Israel and Hamas Conflict and Humanitarian Crisis in Gaza

Presenters, Bios, and Learning Objectives

First event: Israel/Palestine historical context

Thursday March 7, 2924, 4:30 pm to 6:00pm, Location: Heineman Ecumenical Center

Facilitator: Dr. Joseph Coelho, Associate Professor, Chair, Political Science Department

Speakers:

  • Dr. Noa Shaindlinger, Department of History & Political Science, Worcester State University will present on Displacement and colonial violence in Palestine: Historical Perspectives.  
  • Dr. Sam Biasi, Department of Political Science, Framingham State University will present on Hamas, the Palestinian Authority, and Israel: Roles, Goals, and Strategies.
  • Dr. Reema Zeineldin, Academic Affairs, Framingham State University will present on Palestinian lives within historical context.

 

 Dr. Noa Shaindlinger Noa Shainlinger

Dr. Noa Shaindlinger is an assistant professor at the Department of History and Political Science at Worcester State University. Her book, Displacement and Erasure in Palestine: The Politics of Hope was published by Edinburgh University Press in fall 2023. She is currently working on her second book project titled Experimental Occupation which focuses on Israel's first occupation of the Gaza Strip in 1956.

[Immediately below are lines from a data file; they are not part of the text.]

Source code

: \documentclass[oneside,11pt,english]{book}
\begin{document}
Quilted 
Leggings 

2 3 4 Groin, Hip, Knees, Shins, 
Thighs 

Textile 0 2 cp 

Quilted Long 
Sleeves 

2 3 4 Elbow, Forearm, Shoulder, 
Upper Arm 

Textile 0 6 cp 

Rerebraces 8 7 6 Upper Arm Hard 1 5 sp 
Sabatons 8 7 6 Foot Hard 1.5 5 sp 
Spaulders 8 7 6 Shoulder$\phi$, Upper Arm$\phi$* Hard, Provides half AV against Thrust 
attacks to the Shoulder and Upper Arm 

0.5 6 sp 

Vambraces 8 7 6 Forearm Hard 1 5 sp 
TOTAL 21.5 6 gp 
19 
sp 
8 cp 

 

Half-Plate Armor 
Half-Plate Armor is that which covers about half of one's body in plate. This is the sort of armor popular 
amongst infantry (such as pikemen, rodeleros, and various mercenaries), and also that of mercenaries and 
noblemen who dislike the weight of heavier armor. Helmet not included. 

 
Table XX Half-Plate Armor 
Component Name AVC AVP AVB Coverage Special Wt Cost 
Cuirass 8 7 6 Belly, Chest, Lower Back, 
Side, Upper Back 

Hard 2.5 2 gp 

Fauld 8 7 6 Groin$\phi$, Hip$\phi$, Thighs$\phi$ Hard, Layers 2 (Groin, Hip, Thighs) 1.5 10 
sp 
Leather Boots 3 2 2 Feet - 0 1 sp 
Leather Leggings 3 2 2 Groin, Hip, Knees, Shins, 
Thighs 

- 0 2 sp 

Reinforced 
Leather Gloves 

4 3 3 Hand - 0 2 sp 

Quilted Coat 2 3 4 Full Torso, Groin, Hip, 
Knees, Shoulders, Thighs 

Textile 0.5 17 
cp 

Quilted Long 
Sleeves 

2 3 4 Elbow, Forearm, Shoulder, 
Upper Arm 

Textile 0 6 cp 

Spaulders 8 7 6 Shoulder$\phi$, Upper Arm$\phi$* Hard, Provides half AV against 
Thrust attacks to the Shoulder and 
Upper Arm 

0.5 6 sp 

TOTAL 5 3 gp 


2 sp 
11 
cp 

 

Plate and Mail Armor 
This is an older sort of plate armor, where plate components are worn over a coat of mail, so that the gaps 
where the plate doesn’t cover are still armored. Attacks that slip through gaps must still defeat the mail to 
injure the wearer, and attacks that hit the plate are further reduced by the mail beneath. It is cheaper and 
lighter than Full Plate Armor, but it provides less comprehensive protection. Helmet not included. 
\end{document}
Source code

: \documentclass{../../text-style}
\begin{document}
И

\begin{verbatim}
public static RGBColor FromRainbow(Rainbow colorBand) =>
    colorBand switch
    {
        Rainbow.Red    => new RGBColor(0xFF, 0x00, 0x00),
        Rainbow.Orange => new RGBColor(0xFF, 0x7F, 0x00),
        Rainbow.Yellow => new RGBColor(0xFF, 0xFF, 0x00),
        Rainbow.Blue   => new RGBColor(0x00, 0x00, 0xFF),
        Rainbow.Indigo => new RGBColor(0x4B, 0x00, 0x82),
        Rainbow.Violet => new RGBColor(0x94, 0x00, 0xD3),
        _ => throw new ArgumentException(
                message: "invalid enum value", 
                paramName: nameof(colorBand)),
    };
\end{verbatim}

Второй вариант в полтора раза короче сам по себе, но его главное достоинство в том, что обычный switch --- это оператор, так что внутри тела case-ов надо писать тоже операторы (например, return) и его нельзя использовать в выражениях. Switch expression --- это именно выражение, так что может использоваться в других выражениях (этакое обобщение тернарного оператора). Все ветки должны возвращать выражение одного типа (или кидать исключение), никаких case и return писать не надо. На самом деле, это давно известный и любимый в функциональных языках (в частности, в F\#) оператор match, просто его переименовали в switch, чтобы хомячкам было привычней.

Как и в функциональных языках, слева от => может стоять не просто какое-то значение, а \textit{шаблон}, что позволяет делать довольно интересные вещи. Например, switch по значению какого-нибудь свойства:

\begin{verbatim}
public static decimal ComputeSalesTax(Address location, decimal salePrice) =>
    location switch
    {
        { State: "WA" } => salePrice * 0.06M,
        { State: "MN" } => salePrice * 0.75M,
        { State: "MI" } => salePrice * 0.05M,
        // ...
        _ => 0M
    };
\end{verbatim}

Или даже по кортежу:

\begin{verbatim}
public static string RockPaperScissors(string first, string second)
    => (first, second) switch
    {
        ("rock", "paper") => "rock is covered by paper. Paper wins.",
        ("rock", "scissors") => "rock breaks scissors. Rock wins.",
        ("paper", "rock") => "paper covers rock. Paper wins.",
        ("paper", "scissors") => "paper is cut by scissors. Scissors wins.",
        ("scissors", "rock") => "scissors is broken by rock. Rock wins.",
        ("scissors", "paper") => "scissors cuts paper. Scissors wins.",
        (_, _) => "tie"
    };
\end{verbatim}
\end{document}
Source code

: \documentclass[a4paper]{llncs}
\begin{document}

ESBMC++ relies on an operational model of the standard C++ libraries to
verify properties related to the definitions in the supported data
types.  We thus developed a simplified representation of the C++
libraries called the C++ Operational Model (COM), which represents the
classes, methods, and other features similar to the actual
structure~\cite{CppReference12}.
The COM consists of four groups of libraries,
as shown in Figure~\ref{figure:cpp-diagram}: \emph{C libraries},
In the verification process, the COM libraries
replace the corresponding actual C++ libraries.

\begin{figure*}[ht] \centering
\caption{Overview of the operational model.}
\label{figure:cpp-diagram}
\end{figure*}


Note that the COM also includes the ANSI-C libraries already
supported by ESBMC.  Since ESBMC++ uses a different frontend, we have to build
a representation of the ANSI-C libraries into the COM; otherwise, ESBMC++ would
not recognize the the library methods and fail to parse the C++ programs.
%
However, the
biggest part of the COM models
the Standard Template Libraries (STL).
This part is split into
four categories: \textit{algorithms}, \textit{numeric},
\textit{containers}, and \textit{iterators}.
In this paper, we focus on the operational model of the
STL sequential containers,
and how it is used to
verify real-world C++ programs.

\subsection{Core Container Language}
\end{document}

Learning Objectives: Displacement and colonial violence in Palestine: historical perspectives 

  • Identify key events in the history of Palestine/Israel and Palestinians since 1947
  • Relate historical continuities of displacement and colonial violence to their impact on Palestinians
  • Recognize geographies of displacement, routes of exile and refugees’ camps

 

Sam Biasi Dr. Sam Biasi

Dr. Sam Biasi is a Visiting Lecturer at Framingham State University. They received their B.A. in Political Science from Clark University and their PhD in International Relations from Boston College. They are interested in civil wars, insurgency, and terrorism. Their research focuses geographically on the Middle East, and their dissertation was a study of Palestinian militant strategy between 1965 and 2005. 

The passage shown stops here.